While I haven't seen that particular error before, currently KVM only works
on AMD platforms and it doesn't work on Intel platforms. There are a couple
of patches on our code review site to fix this (
https://gem5-review.googlesource.com/
<https://gem5-review.googlesource.com/dashboard/self>).
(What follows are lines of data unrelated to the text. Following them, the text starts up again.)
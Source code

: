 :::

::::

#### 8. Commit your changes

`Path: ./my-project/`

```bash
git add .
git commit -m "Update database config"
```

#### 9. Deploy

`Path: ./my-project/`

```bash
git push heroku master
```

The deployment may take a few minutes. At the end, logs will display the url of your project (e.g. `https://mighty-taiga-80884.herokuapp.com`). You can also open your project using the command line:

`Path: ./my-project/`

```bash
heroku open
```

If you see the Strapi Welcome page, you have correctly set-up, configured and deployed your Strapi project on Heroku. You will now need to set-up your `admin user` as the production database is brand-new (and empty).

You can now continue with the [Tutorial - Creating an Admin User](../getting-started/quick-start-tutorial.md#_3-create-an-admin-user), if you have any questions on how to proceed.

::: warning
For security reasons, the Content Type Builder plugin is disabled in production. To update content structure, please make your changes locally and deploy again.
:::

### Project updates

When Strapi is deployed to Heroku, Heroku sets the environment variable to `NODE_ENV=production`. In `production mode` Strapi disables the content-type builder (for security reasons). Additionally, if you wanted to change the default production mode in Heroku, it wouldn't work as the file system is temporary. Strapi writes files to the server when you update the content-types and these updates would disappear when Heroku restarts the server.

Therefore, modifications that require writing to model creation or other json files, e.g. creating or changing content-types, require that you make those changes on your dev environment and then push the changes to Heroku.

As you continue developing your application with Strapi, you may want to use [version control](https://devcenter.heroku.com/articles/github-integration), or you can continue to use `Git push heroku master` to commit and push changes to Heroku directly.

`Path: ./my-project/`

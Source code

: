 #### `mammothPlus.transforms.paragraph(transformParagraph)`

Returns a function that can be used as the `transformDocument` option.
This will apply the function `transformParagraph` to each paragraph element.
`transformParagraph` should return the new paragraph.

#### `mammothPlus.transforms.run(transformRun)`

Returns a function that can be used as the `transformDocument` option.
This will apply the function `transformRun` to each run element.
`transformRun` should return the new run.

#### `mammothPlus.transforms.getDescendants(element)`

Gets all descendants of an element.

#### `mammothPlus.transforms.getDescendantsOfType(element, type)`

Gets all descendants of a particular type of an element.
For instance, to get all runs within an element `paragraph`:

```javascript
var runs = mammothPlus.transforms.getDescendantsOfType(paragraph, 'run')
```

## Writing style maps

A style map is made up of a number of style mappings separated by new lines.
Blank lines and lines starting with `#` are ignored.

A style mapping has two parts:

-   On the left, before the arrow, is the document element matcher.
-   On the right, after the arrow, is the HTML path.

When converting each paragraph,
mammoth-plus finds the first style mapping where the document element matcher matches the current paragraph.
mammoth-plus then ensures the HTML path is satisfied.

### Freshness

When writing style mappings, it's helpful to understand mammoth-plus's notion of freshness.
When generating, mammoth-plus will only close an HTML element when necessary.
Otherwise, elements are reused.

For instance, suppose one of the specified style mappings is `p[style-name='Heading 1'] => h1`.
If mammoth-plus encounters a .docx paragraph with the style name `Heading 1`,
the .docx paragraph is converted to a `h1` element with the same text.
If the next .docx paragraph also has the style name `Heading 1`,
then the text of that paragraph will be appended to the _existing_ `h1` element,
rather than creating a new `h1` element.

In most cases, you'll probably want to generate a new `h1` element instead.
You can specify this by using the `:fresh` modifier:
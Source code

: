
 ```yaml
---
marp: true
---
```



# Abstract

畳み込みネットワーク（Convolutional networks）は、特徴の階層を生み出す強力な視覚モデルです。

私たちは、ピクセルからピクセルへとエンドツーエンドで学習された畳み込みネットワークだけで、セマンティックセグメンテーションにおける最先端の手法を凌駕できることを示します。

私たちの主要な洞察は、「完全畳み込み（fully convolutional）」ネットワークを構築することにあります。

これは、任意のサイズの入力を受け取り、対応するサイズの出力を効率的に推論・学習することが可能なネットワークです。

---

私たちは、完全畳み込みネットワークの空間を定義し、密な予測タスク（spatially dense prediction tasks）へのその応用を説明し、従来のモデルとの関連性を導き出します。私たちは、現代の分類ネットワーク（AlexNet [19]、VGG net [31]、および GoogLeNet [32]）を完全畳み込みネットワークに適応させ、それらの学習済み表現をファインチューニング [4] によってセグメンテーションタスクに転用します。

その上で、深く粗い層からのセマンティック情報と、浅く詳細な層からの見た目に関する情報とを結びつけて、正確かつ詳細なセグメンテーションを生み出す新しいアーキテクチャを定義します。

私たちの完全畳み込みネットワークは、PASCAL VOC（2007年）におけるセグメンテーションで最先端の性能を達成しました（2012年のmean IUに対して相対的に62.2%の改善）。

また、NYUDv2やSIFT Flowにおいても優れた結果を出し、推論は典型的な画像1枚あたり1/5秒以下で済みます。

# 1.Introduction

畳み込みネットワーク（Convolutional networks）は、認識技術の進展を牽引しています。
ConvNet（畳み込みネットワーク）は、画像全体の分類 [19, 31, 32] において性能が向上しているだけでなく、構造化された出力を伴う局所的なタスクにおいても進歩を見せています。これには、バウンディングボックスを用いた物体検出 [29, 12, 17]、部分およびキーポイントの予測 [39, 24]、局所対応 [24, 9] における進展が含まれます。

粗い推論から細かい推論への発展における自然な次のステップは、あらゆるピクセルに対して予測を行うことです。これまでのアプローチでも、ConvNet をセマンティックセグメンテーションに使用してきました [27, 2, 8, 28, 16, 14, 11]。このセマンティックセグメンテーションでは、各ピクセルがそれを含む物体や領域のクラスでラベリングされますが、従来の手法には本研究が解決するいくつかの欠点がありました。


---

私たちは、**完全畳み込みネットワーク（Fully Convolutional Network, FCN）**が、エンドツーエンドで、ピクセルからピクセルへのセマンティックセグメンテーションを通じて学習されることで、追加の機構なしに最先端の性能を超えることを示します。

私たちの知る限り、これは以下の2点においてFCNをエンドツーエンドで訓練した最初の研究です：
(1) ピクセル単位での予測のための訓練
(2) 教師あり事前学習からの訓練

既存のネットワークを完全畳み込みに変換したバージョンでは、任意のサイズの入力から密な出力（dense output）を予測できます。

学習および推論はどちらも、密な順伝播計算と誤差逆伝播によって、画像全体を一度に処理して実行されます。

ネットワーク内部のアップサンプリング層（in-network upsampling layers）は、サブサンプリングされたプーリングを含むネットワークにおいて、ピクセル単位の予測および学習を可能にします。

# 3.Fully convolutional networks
However, they are
untested in SE mode.

Cheers,
Jason

On Tue, Jan 28, 2020 at 2:39 AM chenboya <[email protected]> wrote:

> Hi, community:
>
> I'm trying to run the KVM CPU. The command is:
> build/X86/gem5.debug configs/example/se_kvm.py -c
> ./tests/test-progs/hello/bin/x86/linux/hello --cpu-type=X86KvmCPU
> But the simulation will fail with this message: "panic: KVM: Failed to set
> guest special registers"
>
> The se_kvm.py is just the se.py with the code of 'brandPred' removed,
> because X86KvmCPU doesn't have it.
>
> Using gdb to debug, the error is caused by the ioctl() function, which is
> from the system lib.
> And this function returns error.
> I tried same command in another computer, and it can work, seems that
> there are some system related issue.
>
> Does anyone have ideas about why this function can not return right value?
> Any system permission needed?
>
> This is the failed function:
>
> BaseKvmCPU::setSpecialRegisters(const struct kvm_sregs &regs)
> {
>          if (ioctl(KVM_SET_SREGS, (void *)&regs) == -1)
>              panic("KVM: Failed to set guest special registers\n");
> }
>
> Using gdb, the parameter value for ioctl() is:
>
> (gdb) p KVM_SET_SREGS
> $1 = 1094233732
> (gdb) p &regs
> $2 = (const kvm_sregs *) 0x7fffffffcac0
>
> The function is in this file and has no code source.